Maya Cunningham is an ethnomusicologist, an Africanist/African-Americanist scholar and cultural activist. Her research focus is on intersections between African/African American identities and traditional Black musics, as well as ethnomusicological approaches to culturally responsive music education for Afro-descendant students.

Her forthcoming book chapter, entitled “The Hush Harbor as Sanctuary: African American Survival Silence During British/American Slavery,” will be featured in a collection called Sonic Histories of Occupation: Sound and Imperialism in Global Context, edited by Russel Skelchy and Jeremy Taylor, to be published by Bloomsbury in 2021. Another book chapter, “Singing Power/Sounding Identity: The Black Woman's Voice from Hush Harbors and Beyond” will be featured in The Routledge Companion to Black Women’s Cultural Histories, edited by Janell Hobson, also to be published in 2021.

Cunningham is completing a PhD at the W.E.B. Du Bois Department of Afro-American Studies at the University of Massachusetts, Amherst in African American studies with a concentration in ethnomusicology. Cunningham received an MA in ethnomusicology from the University of Maryland, College Park, a MA in jazz performance from the Aaron Copland School of Music at Queens College and a Bachelor of Music in jazz studies from Howard University. 

In 2017 she received a Fulbright fellowship to research how traditional music is used to teach national identity to primary school students in Botswana. Cunningham is also a two-time award recipient of the National Endowment for the Humanities Summer Scholar fellowship to study African American Gullah culture, as well as African American culture and blues traditions in the Mississippi Delta.

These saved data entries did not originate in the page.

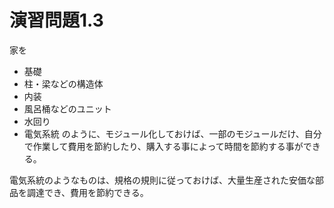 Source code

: # 演習問題1.3

家を
* 基礎
* 柱・梁などの構造体
* 内装
* 風呂桶などのユニット
* 水回り
* 電気系統
のように、モジュール化しておけば、一部のモジュールだけ、自分で作業して費用を節約したり、購入する事によって時間を節約する事ができる。

電気系統のようなものは、規格の規則に従っておけば、大量生産された安価な部品を調達でき、費用を節約できる。

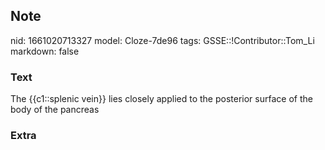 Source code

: ## Note
nid: 1661020713327
model: Cloze-7de96
tags: GSSE::!Contributor::Tom_Li
markdown: false

### Text
<div>
  The {{c1::splenic vein}} lies closely applied to the posterior
  surface of the body of the pancreas
</div>

### Extra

In 2016 she received a Fulbright Teachers for Global Classrooms fellowship and a Fund for Teachers fellowship to research traditional music in Ghana and India.   She has presented her research and writing at conferences nationally and internationally at the Society for Ethnomusicology, the Association for the Study of African American Life and Culture (ASALH), the National Council for Black Studies (NCBS), the University of Nottingham, the University of Albany and New York University.

In 2017, Cunningham launched Ethnomusicology In Action, a project of Themba Arts and Culture, Inc., that uses educational programs, curriculum development, professional development for teachers, music recordings and broadcast media to advance heritage education about Afro descendant expressive cultures, music, and other arts.  From 2018 to 2020 Cunningham through Ethnomusicology In Action presented a radio show on WOWD 94.3 FM called Music In Culture: Sounds of the Black Experience, that uses the approach of ethnomusicology to explore the many genres of Black music from all over the world: from African American jazz and blues to Afro Brazilian Samba Schools and South African protest anthems.

Cunningham has worked as a music, culture, and applied ethnomusicology consultant with Smithsonian Folkways Records, on the Song Advisory Board of Music Together, LLC., and with several school districts. She is Co-Chair and Co-Founder of the Jazz Special Interest Group, and Secretary of the African/African Diasporic Music Section of the Society of Ethnomusicology. Cunningham also has eighteen years of experience in music education and directing community-based arts programs. She has traveled all over the world conducting research and learning traditional music.